What is the difference between Surrogate Key and Primary Key? | LinkedIn
Introduction
There is no difference to the meanings below due to the data model; these are relational database management system (RDBMS) concepts. Whether you are using a normalized model or a dimensional model, the "primary key", "surrogate key", "natural key", and "alternate key" terms all have the same meanings.
A Google search turned up lots of places to read up on keys, including these:
Primary Key
A Primary Key (PK) in a database table uniquely identifies a row in the table. There can be only one PK per table. Depending on the database engine being used, a PK may require the explicit creation of a unique index or the database engine may automatically create such an index for the column or columns identified as the PK column(s).
A primary key can consist of a single column using a "surrogate" value or be made up of one or more columns in the table that will uniquely identify a row (also called a "natural" or "meaningful" key).
Surrogate Key, aka Meaningless Key
The term "Surrogate Key" describes a particular type of Primary Key (PK). There really is no such thing as a "Surrogate Key". There are Primary Keys that use surrogate values. A PK that uses a surrogate value always consists of only one column.
The surrogate value is generally a system-generated value that nobody would know what it is to search for from a query. This PK may then be used as a foreign key (FK) in other tables and used for join conditions.
A Primary Key that uses a surrogate value is also known as a "meaningless" key. A table with only a "surrogate key" (primary key using an arbitrary value) must have an alternate key (AK) (see below). Without an AK, it is very likely that there will be "duplicate" rows in the table. An explanation of this follows below.
Natural Key, aka Meaningful Key
The other type of PK is called a "natural key". A natural (or meaningful) primary key is made up of one or more columns in a row that uniquely identify that row.
The column or columns used for a natural key contain values that have meaning to the business.
If the natural key is the PK, then there can be no surrogate key. If the natural key is not the PK, it is an alternate key.
Alternate Key
While there can be only one primary key in a table, there may be more than one "alternate" keys in a table. These alternate keys are controlled by one or more unique indexes. A table with only a "surrogate key" (primary key using an arbitrary number) and no unique index for an alternate key is useless - you are doomed to have duplicates in rows for every column EXCEPT the surrogate key which does not help you find a unique row at all.
Generally, the columns used for the alternate key(s) are the columns that people will use in their queries to find a unique row, but the joins to other tables will be done using the single PK column comprising the "meaningless key" with the PK column being used as a FK column in those other tables.
The use of surrogate key values prevents the need to duplicate multiple columns in "child" tables just to be able to find the children of the "parent" record in a JOIN (or vice versa).
Impact of Primary Key Design
Let's examine the impact and implications of designing a table's primary key.
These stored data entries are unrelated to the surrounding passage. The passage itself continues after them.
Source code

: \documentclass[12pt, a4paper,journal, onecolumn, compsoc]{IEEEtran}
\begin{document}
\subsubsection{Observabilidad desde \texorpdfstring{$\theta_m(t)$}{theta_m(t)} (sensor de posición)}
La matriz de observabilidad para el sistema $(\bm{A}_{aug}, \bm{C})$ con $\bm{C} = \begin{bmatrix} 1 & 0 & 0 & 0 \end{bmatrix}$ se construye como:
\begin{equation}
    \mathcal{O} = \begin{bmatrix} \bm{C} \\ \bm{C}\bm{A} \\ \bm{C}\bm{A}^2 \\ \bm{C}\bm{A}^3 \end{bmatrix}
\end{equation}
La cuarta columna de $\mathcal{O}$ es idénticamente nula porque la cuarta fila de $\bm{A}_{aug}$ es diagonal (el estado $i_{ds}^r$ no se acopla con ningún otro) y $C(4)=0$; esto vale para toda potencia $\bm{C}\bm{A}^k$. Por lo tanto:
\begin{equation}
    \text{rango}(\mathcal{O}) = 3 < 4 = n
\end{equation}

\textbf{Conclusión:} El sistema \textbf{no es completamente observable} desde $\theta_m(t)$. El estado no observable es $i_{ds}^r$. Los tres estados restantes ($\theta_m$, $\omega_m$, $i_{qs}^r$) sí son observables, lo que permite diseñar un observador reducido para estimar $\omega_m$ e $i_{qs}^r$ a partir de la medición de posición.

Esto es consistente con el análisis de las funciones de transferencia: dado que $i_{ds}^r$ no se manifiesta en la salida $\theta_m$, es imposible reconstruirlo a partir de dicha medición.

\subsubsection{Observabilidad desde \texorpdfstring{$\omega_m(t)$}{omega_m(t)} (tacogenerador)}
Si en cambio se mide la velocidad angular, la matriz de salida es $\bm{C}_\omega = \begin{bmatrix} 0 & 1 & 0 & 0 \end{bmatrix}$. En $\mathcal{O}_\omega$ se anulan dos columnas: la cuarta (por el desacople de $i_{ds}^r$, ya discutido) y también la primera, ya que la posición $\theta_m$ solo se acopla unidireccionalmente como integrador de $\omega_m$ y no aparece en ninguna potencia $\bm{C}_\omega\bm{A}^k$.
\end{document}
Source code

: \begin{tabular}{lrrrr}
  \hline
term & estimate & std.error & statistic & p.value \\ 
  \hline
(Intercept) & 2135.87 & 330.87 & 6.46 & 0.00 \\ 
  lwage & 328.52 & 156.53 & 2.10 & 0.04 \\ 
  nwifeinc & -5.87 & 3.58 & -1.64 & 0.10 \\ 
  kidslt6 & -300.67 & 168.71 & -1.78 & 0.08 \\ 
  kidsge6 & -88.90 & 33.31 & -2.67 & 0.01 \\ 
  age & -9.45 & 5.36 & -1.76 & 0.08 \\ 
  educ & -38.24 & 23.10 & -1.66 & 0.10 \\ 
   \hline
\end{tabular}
Table_1, below, is a table that has a PK made up of a surrogate value, hence "Surrogate Key", and no AK.
Table_1: This table has a surrogate primary key (PK_ID) but no alternate key.
T1_PK_ID | T1_COL1 | T1_COL2 | T1_COL3 |
1 |
A |
B |
C |
2 |
A |
B |
C |
3 |
A |
D |
E |
While the three rows above are unique in the PK value (PK_ID column), rows 1 and 2 are really not unique rows, are they.
A table with only a "surrogate key" (PK using an arbitrary value) and no unique index for an alternate key (or the natural key) is useless - you are doomed to have duplicates in rows for every column EXCEPT the surrogate key which does not help you find a unique row at all.
If Table_1 were created with a unique index on the columns that make up an alternate key, it would look like Table_2 below.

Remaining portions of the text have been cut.